[Stored dataset items]
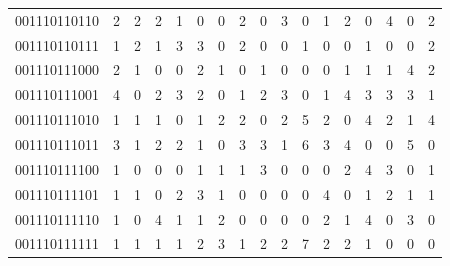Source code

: \documentclass[10pt,a4paper]{article}
\begin{document}
\begin{longtable}{ |c|c|c|c|c|c|c|c|c|c|c|c|c|c|c|c|c| }
    001110110110              & 2                            & 2                                & 2                            & 1                              & 0   & 0   & 2   & 0   & 3   & 0   & 1   & 2   & 0   & 4   & 0   & 2   \\
    001110110111              & 1                            & 2                                & 1                            & 3                              & 3   & 0   & 2   & 0   & 0   & 1   & 0   & 0   & 1   & 0   & 0   & 2   \\
    001110111000              & 2                            & 1                                & 0                            & 0                              & 2   & 1   & 0   & 1   & 0   & 0   & 0   & 1   & 1   & 1   & 4   & 2   \\
    001110111001              & 4                            & 0                                & 2                            & 3                              & 2   & 0   & 1   & 2   & 3   & 0   & 1   & 4   & 3   & 3   & 3   & 1   \\
    001110111010              & 1                            & 1                                & 1                            & 0                              & 1   & 2   & 2   & 0   & 2   & 5   & 2   & 0   & 4   & 2   & 1   & 4   \\
    001110111011              & 3                            & 1                                & 2                            & 2                              & 1   & 0   & 3   & 3   & 1   & 6   & 3   & 4   & 0   & 0   & 5   & 0   \\
    001110111100              & 1                            & 0                                & 0                            & 0                              & 1   & 1   & 1   & 3   & 0   & 0   & 0   & 2   & 4   & 3   & 0   & 1   \\
    001110111101              & 1                            & 1                                & 0                            & 2                              & 3   & 1   & 0   & 0   & 0   & 0   & 4   & 0   & 1   & 2   & 1   & 1   \\
    001110111110              & 1                            & 0                                & 4                            & 1                              & 1   & 2   & 0   & 0   & 0   & 0   & 2   & 1   & 4   & 0   & 3   & 0   \\
    001110111111              & 1                            & 1                                & 1                            & 1                              & 2   & 3   & 1   & 2   & 2   & 7   & 2   & 2   & 1   & 0   & 0   & 0   \\

\end{longtable}
\end{document}
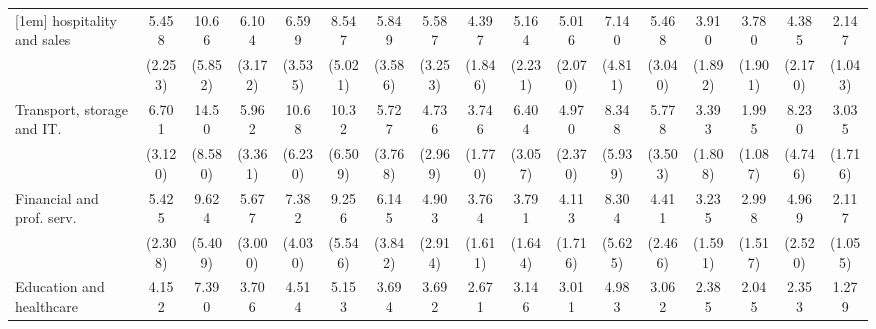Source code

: {\begin{tabular}{l*{16}{c}}
[1em]
hospitality and sales&       5.458\sym{***}&       10.66\sym{***}&       6.104\sym{***}&       6.599\sym{***}&       8.547\sym{***}&       5.849\sym{**} &       5.587\sym{**} &       4.397\sym{***}&       5.164\sym{***}&       5.016\sym{***}&       7.140\sym{**} &       5.468\sym{**} &       3.910\sym{**} &       3.780\sym{**} &       4.385\sym{**} &       2.147         \\
                    &     (2.253)         &     (5.852)         &     (3.172)         &     (3.535)         &     (5.021)         &     (3.586)         &     (3.253)         &     (1.846)         &     (2.231)         &     (2.070)         &     (4.811)         &     (3.040)         &     (1.892)         &     (1.901)         &     (2.170)         &     (1.043)         \\
[1em]
Transport, storage and IT.&       6.701\sym{***}&       14.50\sym{***}&       5.962\sym{**} &       10.68\sym{***}&       10.32\sym{***}&       5.727\sym{**} &       4.736\sym{*}  &       3.746\sym{**} &       6.404\sym{***}&       4.970\sym{***}&       8.348\sym{**} &       5.778\sym{**} &       3.393\sym{*}  &       1.995         &       8.230\sym{***}&       3.035\sym{*}  \\
                    &     (3.120)         &     (8.580)         &     (3.361)         &     (6.230)         &     (6.509)         &     (3.768)         &     (2.969)         &     (1.770)         &     (3.057)         &     (2.370)         &     (5.939)         &     (3.503)         &     (1.808)         &     (1.087)         &     (4.746)         &     (1.716)         \\
[1em]
Financial and prof. serv.&       5.425\sym{***}&       9.624\sym{***}&       5.677\sym{**} &       7.382\sym{***}&       9.256\sym{***}&       6.145\sym{**} &       4.903\sym{**} &       3.764\sym{**} &       3.791\sym{**} &       4.113\sym{***}&       8.304\sym{**} &       4.411\sym{**} &       3.235\sym{*}  &       2.998\sym{*}  &       4.969\sym{**} &       2.117         \\
                    &     (2.308)         &     (5.409)         &     (3.000)         &     (4.030)         &     (5.546)         &     (3.842)         &     (2.914)         &     (1.611)         &     (1.644)         &     (1.716)         &     (5.625)         &     (2.466)         &     (1.591)         &     (1.517)         &     (2.520)         &     (1.055)         \\
[1em]
Education and healthcare&       4.152\sym{***}&       7.390\sym{***}&       3.706\sym{*}  &       4.514\sym{**} &       5.153\sym{**} &       3.694\sym{*}  &       3.692\sym{*}  &       2.671\sym{*}  &       3.146\sym{**} &       3.011\sym{**} &       4.983\sym{*}  &       3.062\sym{*}  &       2.385         &       2.045         &       2.353         &       1.279         \\

\end{tabular}}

## [WHAT THIS TASK INVOLVES]
Copy each line in the entries above where "longtable" turns up.

## [RESULT OF THE EXERCISE]
\begin{longtable}{ |c|c|c|c|c|c|c|c|c|c|c|c|c|c|c|c|c| }
\end{longtable}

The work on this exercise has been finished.